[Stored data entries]
=-=-=-=-=

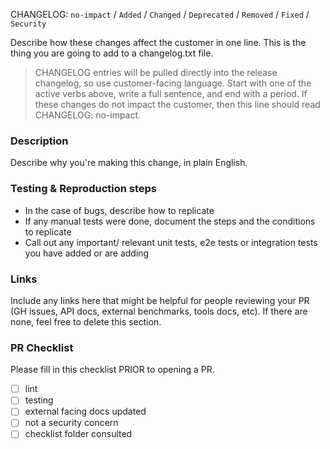 CHANGELOG: `no-impact` / `Added` / `Changed` / `Deprecated` / `Removed` / `Fixed` / `Security`

Describe how these changes affect the customer in one line. This is the thing you are going to add to a changelog.txt file.

> CHANGELOG entries will be pulled directly into the release changelog, so use
customer-facing language. Start with one of the active verbs above,
write a full sentence, and end with a period. If these changes do not
impact the customer, then this line should read CHANGELOG: no-impact.

### Description
Describe why you're making this change, in plain English.

### Testing & Reproduction steps
* In the case of bugs, describe how to replicate
* If any manual tests were done, document the steps and the conditions to replicate
* Call out any important/ relevant unit tests, e2e tests or integration tests you have added or are adding

### Links
Include any links here that might be helpful for people reviewing your PR (GH issues, API docs, external benchmarks, tools docs, etc). If there are none, feel free to delete this section.

### PR Checklist

Please fill in this checklist PRIOR to opening a PR.

* [ ] lint
* [ ] testing
* [ ] external facing docs updated
* [ ] not a security concern
* [ ] checklist folder consulted
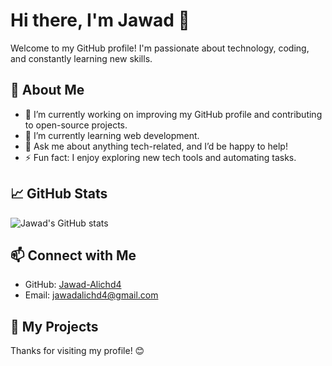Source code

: # Hi there, I'm Jawad 👋

Welcome to my GitHub profile! I'm passionate about technology, coding, and constantly learning new skills.

## 🌟 About Me
- 🔭 I’m currently working on improving my GitHub profile and contributing to open-source projects.
- 🌱 I’m currently learning web development.
- 💬 Ask me about anything tech-related, and I’d be happy to help!
- ⚡ Fun fact: I enjoy exploring new tech tools and automating tasks.

## 📈 GitHub Stats
![Jawad's GitHub stats](https://github-readme-stats.vercel.app/api?username=Jawad-Alichd4&show_icons=true&theme=radical)

## 📫 Connect with Me
- GitHub: [Jawad-Alichd4](https://github.com/Jawad-Alichd4)
- Email: jawadalichd4@gmail.com

## 🚀 My Projects
 

Thanks for visiting my profile! 😊
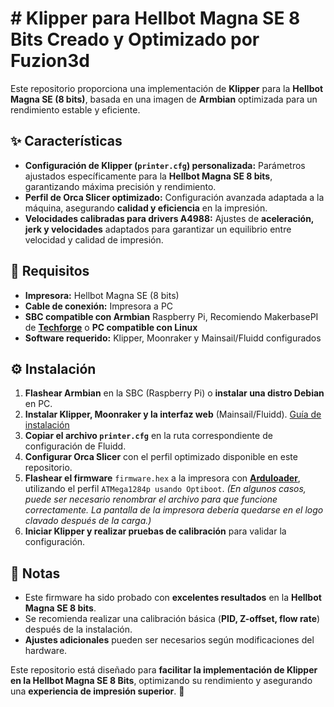 # # Klipper para Hellbot Magna SE 8 Bits Creado y Optimizado por Fuzion3d

Este repositorio proporciona una implementación de **Klipper** para la **Hellbot Magna SE (8 bits)**, basada en una imagen de **Armbian** optimizada para un rendimiento estable y eficiente.

## ✨ Características

- **Configuración de Klipper (`printer.cfg`) personalizada:** Parámetros ajustados específicamente para la **Hellbot Magna SE 8 bits**, garantizando máxima precisión y rendimiento.
- **Perfil de Orca Slicer optimizado:** Configuración avanzada adaptada a la máquina, asegurando **calidad y eficiencia** en la impresión.
- **Velocidades calibradas para drivers A4988:** Ajustes de **aceleración, jerk y velocidades** adaptados para garantizar un equilibrio entre velocidad y calidad de impresión.

## 📌 Requisitos

- **Impresora:** Hellbot Magna SE (8 bits)
- **Cable de conexión:** Impresora a PC
- **SBC compatible con Armbian** Raspberry Pi, Recomiendo MakerbasePI de [**Techforge**](https://techforge.com.ar/)  o **PC compatible con Linux**
- **Software requerido:** Klipper, Moonraker y Mainsail/Fluidd configurados

## ⚙ Instalación

1. **Flashear Armbian** en la SBC (Raspberry Pi) o **instalar una distro Debian** en PC.
2. **Instalar Klipper, Moonraker y la interfaz web** (Mainsail/Fluidd). [Guía de instalación](https://github.com/dw-0/kiauh)
3. **Copiar el archivo `printer.cfg`** en la ruta correspondiente de configuración de Fluidd.
4. **Configurar Orca Slicer** con el perfil optimizado disponible en este repositorio.
5. **Flashear el firmware** `firmware.hex` a la impresora con [**Arduloader**](https://github.com/Fuzion3d-klipper/magna-se-8-bits-klipper/blob/main/arduloader.rar), utilizando el perfil `ATMega1284p usando Optiboot`. *(En algunos casos, puede ser necesario renombrar el archivo para que funcione correctamente. La pantalla de la impresora debería quedarse en el logo clavado después de la carga.)*
6. **Iniciar Klipper y realizar pruebas de calibración** para validar la configuración.

## 🔧 Notas

- Este firmware ha sido probado con **excelentes resultados** en la **Hellbot Magna SE 8 bits**.
- Se recomienda realizar una calibración básica (**PID, Z-offset, flow rate**) después de la instalación.
- **Ajustes adicionales** pueden ser necesarios según modificaciones del hardware.

Este repositorio está diseñado para **facilitar la implementación de Klipper en la Hellbot Magna SE 8 Bits**, optimizando su rendimiento y asegurando una **experiencia de impresión superior**. 🚀

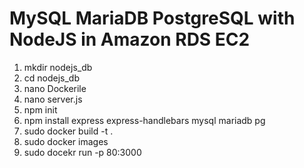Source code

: # MySQL MariaDB PostgreSQL with NodeJS in Amazon RDS EC2
1. mkdir nodejs_db
2. cd nodejs_db
3. nano Dockerile
4. nano server.js
5. npm init
6. npm install express express-handlebars mysql mariadb pg
7. sudo docker build -t <your-application-name> .
8. sudo docker images
9. sudo docekr run -p 80:3000 <image-id of application-name>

=-=-=-=-=

**What you are asked to do**
Output exactly the lines from the first line of the records through the line containing "### Testing & Reproduction steps". Leave out every picture.

**Answer box**
 CHANGELOG: `no-impact` / `Added` / `Changed` / `Deprecated` / `Removed` / `Fixed` / `Security`

Describe how these changes affect the customer in one line. This is the thing you are going to add to a changelog.txt file.

> CHANGELOG entries will be pulled directly into the release changelog, so use
customer-facing language. Start with one of the active verbs above,
write a full sentence, and end with a period. If these changes do not
impact the customer, then this line should read CHANGELOG: no-impact.

### Description
Describe why you're making this change, in plain English.

### Testing & Reproduction steps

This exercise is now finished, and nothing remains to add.